# ACTIVITY
Transcribe, word for word and without additions, each line below from the one containing "The GPS PPS" through the one containing "change during the", both ends included.

# DATA FOR THIS EXERCISE
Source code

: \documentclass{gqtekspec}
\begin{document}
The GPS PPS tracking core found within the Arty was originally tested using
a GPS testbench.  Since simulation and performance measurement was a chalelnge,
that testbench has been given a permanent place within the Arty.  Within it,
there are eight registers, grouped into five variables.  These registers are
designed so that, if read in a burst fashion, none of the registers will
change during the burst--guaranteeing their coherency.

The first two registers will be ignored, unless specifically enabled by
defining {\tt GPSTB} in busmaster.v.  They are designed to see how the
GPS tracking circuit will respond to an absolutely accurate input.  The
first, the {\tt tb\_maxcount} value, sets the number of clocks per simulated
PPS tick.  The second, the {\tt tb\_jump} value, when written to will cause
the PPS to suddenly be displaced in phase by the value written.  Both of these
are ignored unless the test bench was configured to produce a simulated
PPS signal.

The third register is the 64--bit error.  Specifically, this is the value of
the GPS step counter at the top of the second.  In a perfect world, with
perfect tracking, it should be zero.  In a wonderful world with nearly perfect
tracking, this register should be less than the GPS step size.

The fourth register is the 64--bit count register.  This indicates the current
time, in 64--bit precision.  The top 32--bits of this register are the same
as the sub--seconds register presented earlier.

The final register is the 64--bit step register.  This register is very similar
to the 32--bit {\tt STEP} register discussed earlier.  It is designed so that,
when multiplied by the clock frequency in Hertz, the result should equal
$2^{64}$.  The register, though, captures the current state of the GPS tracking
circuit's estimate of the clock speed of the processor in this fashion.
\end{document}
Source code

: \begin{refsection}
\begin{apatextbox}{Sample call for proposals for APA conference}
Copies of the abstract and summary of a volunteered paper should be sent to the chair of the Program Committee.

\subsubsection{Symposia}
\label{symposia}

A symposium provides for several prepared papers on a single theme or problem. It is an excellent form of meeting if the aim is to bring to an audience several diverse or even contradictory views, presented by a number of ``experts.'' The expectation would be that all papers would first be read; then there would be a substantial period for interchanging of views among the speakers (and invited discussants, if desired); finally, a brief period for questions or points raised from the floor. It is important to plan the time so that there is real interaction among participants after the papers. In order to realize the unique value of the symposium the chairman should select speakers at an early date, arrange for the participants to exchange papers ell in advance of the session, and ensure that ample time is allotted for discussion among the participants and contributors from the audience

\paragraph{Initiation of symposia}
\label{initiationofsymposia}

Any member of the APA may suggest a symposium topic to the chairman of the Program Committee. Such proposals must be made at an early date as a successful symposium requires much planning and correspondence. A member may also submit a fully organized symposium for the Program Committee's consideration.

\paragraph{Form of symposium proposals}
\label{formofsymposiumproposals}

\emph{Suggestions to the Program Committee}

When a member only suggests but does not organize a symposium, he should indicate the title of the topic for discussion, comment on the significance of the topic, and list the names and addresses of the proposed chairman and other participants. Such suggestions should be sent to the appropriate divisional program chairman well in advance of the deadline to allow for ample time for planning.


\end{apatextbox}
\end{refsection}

# PROBLEM SOLUTION
The GPS PPS tracking core found within the Arty was originally tested using
a GPS testbench.  Since simulation and performance measurement was a chalelnge,
that testbench has been given a permanent place within the Arty.  Within it,
there are eight registers, grouped into five variables.  These registers are
designed so that, if read in a burst fashion, none of the registers will
change during the burst--guaranteeing their coherency.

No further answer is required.